Saw him three nights running at The Music Bowl in 1978 and at Kooyong, The Palais, Rod Laver, Byron, and soon I’ll see him again. He was interviewed by a friend in 1986, and I found a spot by the hotel door, knowing he would have to walk past.
He shook my hand. Brief, but deeply momentous.
Michael Veitch
Actor, comedian broadcaster, author; new book, Hell Ship.
I’ve always had the most idiotic fantasy about going back in time to May, 1965, and hanging around in the laneway behind London’s Savoy Hotel to watch Dylan filming the video to Subterranean Homesick Blues.
It is a sublimely jumbled masterpiece of inchoate images, none of which make sense on their own, but which together erupt in the brain, to linger there like a dream you can never shake.
And the video! Just him standing there in that lane, with that pile of cards. He dumped the cards in a skip and then went off to lunch. I would dive in after them.
Tim Ferguson
Writer, comedian, member of the Doug Anthony Allstars
I first heard Dylan in year 8 English class, 1977: the teacher gave us the lyrics and pressed play on his Casio cassette player. Like rolling stones we wandered, warbling out. The tune was threadbare, but the lyrics made rudimentary sense – I was hooked. The glaring honesty of Dylan’s unadorned delivery may be the reason few of his songs are covered. Who would dare match his frankness?
Ella Hooper
Musician
Another Side Of Bob Dylan will never be far from my player, as it’s the most warm, crackling, open fire of a record I think I’ve ever heard.
From its plaintive ballads to its cheeky rags and waltzes, Bob just sounds so damn relaxed, and why wouldn’t he be? He’s a master enjoying a youthful peak, in easy command of a freaky God-given way with words and chords, and I think he knows it.
Ballad in Plain D reduces me to tears and used to make me so nostalgic for childhood when I was still a child. It’s a perfect song among perfect songs.
I also bust out New Morning pretty often for a dose of that wizened, raise-the-kids-in-the-country Bob.
I find the simplicity of that record heart-wrenching, and somehow not very Bob at all. But I hate If Dogs Run Free. What the hell is that song?

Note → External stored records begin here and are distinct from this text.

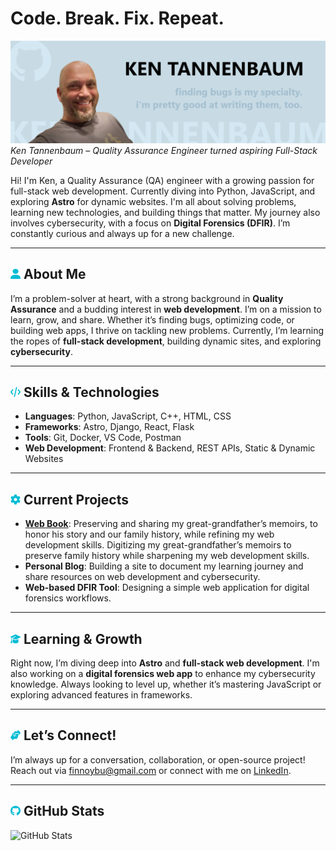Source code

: # Code. Break. Fix. Repeat.
![Banner image: Ken Tannenbaum - finding bugs is my specialty. i'm pretty good at writing them, too.](https://raw.githubusercontent.com/finnoybu/finnoybu/master/gh-profile-header.png)  
*Ken Tannenbaum – Quality Assurance Engineer turned aspiring Full-Stack Developer*  

Hi! I'm Ken, a Quality Assurance (QA) engineer with a growing passion for full-stack web development. Currently diving into Python, JavaScript, and exploring **Astro** for dynamic websites. I'm all about solving problems, learning new technologies, and building things that matter. My journey also involves cybersecurity, with a focus on **Digital Forensics (DFIR)**. I’m constantly curious and always up for a new challenge.

---

## <img src="./svg/user.svg" width="16" height="16" /> **About Me**

I’m a problem-solver at heart, with a strong background in **Quality Assurance** and a budding interest in **web development**. I’m on a mission to learn, grow, and share. Whether it’s finding bugs, optimizing code, or building web apps, I thrive on tackling new problems. Currently, I’m learning the ropes of **full-stack development**, building dynamic sites, and exploring **cybersecurity**.

---

## <img src="./svg/code.svg" width="16" height="16" /> **Skills & Technologies**

- **Languages**: Python, JavaScript, C++, HTML, CSS
- **Frameworks**: Astro, Django, React, Flask
- **Tools**: Git, Docker, VS Code, Postman
- **Web Development**: Frontend & Backend, REST APIs, Static & Dynamic Websites

---
## <img src="./svg/gear.svg" width="16" height="16" /> **Current Projects**

- **[Web Book](https://github.com/Finnoybu/memoirs)**: Preserving and sharing my great-grandfather’s memoirs, to honor his story and our family history, while refining my web development skills.
Digitizing my great-grandfather’s memoirs to preserve family history while sharpening my web development skills.
- **Personal Blog**: Building a site to document my learning journey and share resources on web development and cybersecurity.
- **Web-based DFIR Tool**: Designing a simple web application for digital forensics workflows.

---

## <img src="./svg/graduation-cap.svg" width="16" height="16" /> **Learning & Growth**

Right now, I’m diving deep into **Astro** and **full-stack web development**. I'm also working on a **digital forensics web app** to enhance my cybersecurity knowledge. Always looking to level up, whether it’s mastering JavaScript or exploring advanced features in frameworks.

---

## <img src="./svg/handshake.svg" width="16" height="16" /> **Let’s Connect!**

I’m always up for a conversation, collaboration, or open-source project! Reach out via [finnoybu@gmail.com](mailto:finnoybu@gmail.com) or connect with me on [LinkedIn](https://www.linkedin.com/in/ken-tannenbaum).

---

## <img src="./svg/github.svg" width="16" height="16" /> **GitHub Stats**

![GitHub Stats](https://github-readme-stats.vercel.app/api?username=finnoybu&count_private=true&show_icons=true)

Am I alone in hating that song?
Sofie Laguna
Author of The Choke
Bob Dylan has threaded his way through my life since I first discovered him when I was 15. His songs have guided me and carried me in different ways.
The characters I am interested in writing about tend to be marginalised.
They come from life’s underclass, and are often isolated: language is not necessarily easy for them. I have this feeling that if I don’t give them a story, then who will?
Bob Dylan’s 1985 song, Up To Me, plays in my head every day as I write. I don’t understand the song, and yet I do. For me it is a song about sacrifice and determination and loneliness, and it always helps me.